The estate is responsible for paying all disbursements or costs incurred by the executor or administrator in administering the estate. Disbursements include out of pocket expenses. The court can review the disbursements paid to ensure they are accurate. Common costs for administering an estate are:
- court costs;
- fees payable to the Public Guardian and Trustee (PGT) for obtaining consent or a Certificate No Infants;
- Information Services Corporation (ISC) costs to transmit or transfer land;
- fees payable to the lawyer representing the personal representative (see Rules of Court); and
- personal representative's fees.
Estate debts are the debts owed by the deceased at date of death. The executor or administrator is required to identify the debts of the estate.

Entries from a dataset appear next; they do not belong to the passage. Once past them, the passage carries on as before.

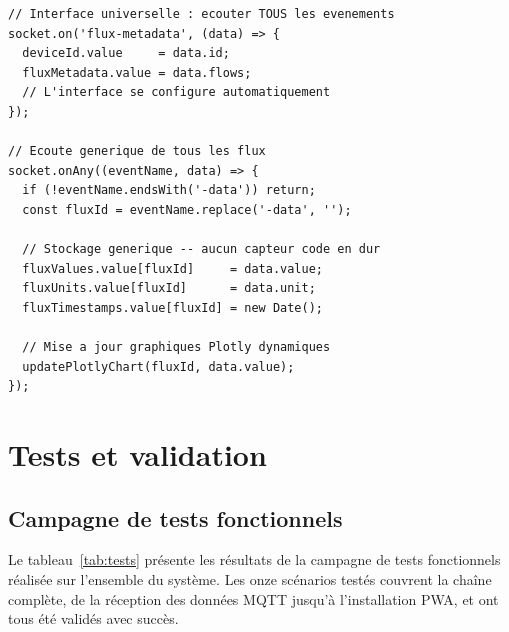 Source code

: \documentclass[12pt, a4paper]{report}
\begin{document}
\begin{lstlisting}[caption={\'Ecoute universelle de tous les flux IoT
                   via socket.onAny()}, label={lst:ecoute}]
// Interface universelle : ecouter TOUS les evenements
socket.on('flux-metadata', (data) => {
  deviceId.value     = data.id;
  fluxMetadata.value = data.flows;
  // L'interface se configure automatiquement
});

// Ecoute generique de tous les flux
socket.onAny((eventName, data) => {
  if (!eventName.endsWith('-data')) return;
  const fluxId = eventName.replace('-data', '');

  // Stockage generique -- aucun capteur code en dur
  fluxValues.value[fluxId]     = data.value;
  fluxUnits.value[fluxId]      = data.unit;
  fluxTimestamps.value[fluxId] = new Date();

  // Mise a jour graphiques Plotly dynamiques
  updatePlotlyChart(fluxId, data.value);
});
\end{lstlisting}

\chapter{Tests et validation}

\section{Campagne de tests fonctionnels}

Le tableau~\ref{tab:tests} pr\'esente les r\'esultats de la campagne
de tests fonctionnels r\'ealis\'ee sur l'ensemble du syst\`eme. Les
onze sc\'enarios test\'es couvrent la cha\^ine compl\`ete, de la
r\'eception des donn\'ees MQTT jusqu'\`a l'installation PWA, et ont
tous \'et\'e valid\'es avec succ\`es.
\end{document}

They should review the personal papers of the deceased and make inquiries to family, friends, neighbours and businesses, as well as conduct a personal property lien search and a judgment registry search.

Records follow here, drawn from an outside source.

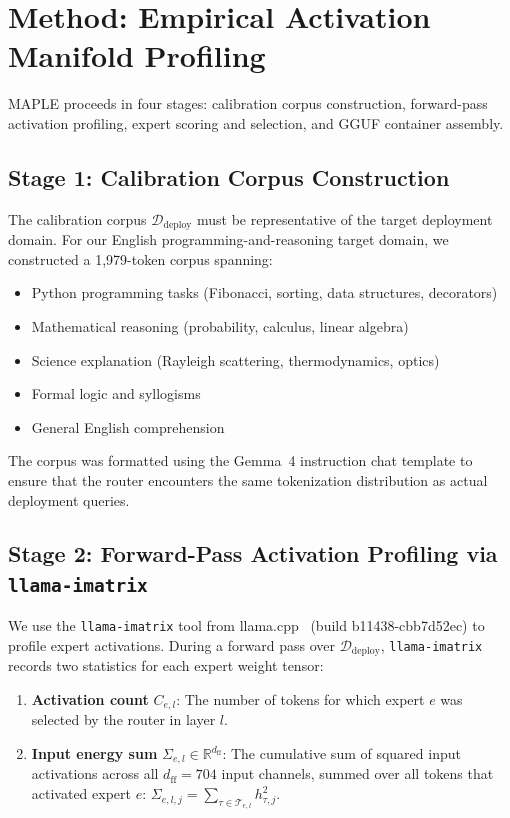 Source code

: \documentclass[final]{article}
\newcommand{\MAPLE}{\textsc{MAPLE}}
\newcommand{\R}{\mathbb{R}}
\begin{document}
\section{Method: Empirical Activation Manifold Profiling}
\label{sec:method}

\MAPLE{} proceeds in four stages: calibration corpus construction, forward-pass activation profiling, expert scoring and selection, and GGUF container assembly.

\subsection{Stage 1: Calibration Corpus Construction}

The calibration corpus $\mathcal{D}_\text{deploy}$ must be representative of the target deployment domain. For our English programming-and-reasoning target domain, we constructed a 1,979-token corpus spanning:
\begin{itemize}[leftmargin=1.5em,topsep=2pt,itemsep=1pt]
  \item Python programming tasks (Fibonacci, sorting, data structures, decorators)
  \item Mathematical reasoning (probability, calculus, linear algebra)
  \item Science explanation (Rayleigh scattering, thermodynamics, optics)
  \item Formal logic and syllogisms
  \item General English comprehension
\end{itemize}
The corpus was formatted using the Gemma~4 instruction chat template to ensure that the router encounters the same tokenization distribution as actual deployment queries.

\subsection{Stage 2: Forward-Pass Activation Profiling via \texttt{llama-imatrix}}

We use the \texttt{llama-imatrix} tool from llama.cpp~\cite{llama_cpp} (build b11438-cbb7d52ec) to profile expert activations. During a forward pass over $\mathcal{D}_\text{deploy}$, \texttt{llama-imatrix} records two statistics for each expert weight tensor:

\begin{enumerate}[leftmargin=1.5em,topsep=2pt,itemsep=1pt]
  \item \textbf{Activation count} $C_{e,l}$: The number of tokens for which expert $e$ was selected by the router in layer $l$.
  \item \textbf{Input energy sum} $\Sigma_{e,l} \in \R^{d_\text{ff}}$: The cumulative sum of squared input activations across all $d_\text{ff} = 704$ input channels, summed over all tokens that activated expert $e$: $\Sigma_{e,l,j} = \sum_{\tau \in \mathcal{T}_{e,l}} h_{\tau,j}^2$.
\end{enumerate}
\end{document}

In addition, a Notice to Creditors – Form 16-48 should be published as required by Section 32 of The Administration of Estates Act. The notice is to be published once a week for two consecutive weeks in a newspaper nearest to the last residence of the deceased.
The Income Tax Act requires that every personal representative obtain a Final Clearance Certificate from Canada Revenue Agency before paying estate debts.
Debts of the deceased must be paid before any of the gifts provided for in the will are paid or transferred to the beneficiary. Where there are insufficient assets in the estate to pay all creditors, the debts are to be paid in an order of priority depending on the circumstances. As this is a complex area of law, it is strongly encouraged that the executor or administrator consult a lawyer in these circumstances to ensure that the debts are paid in the appropriate order and if necessary make application to the court for directions. Generally, the debts of an insolvent estate may be paid as follows:
- Secured creditors are paid, to the extent of the value of the asset over which they have security. If there is a deficiency,(i.e. the value of the asset is less than the debt owing) the secured creditor will rank with the other unsecured creditors with respect to the deficiency;
- Reasonable funeral and testamentary expenses incurred by the legal executor or administrator of the deceased;
- The costs of administration, including the expenses and fees of the executor or administrator, property taxes, insurance fees, and legal costs;
- Debts that have legislative priority over unsecured creditors, for example, maintenance for children, rent owing to a landlord, or wages, salaries or commissions owing to an employee of the deceased, debts owing pursuant to the Income Tax Act, or debts owing as a result of the Bankruptcy and Insolvency Act;
- All other unsecured debtors, including claims of the Crown in right of Canada or of any province that do not have legislative priority, are then to be paid. If there are insufficient funds, they are paid ratably.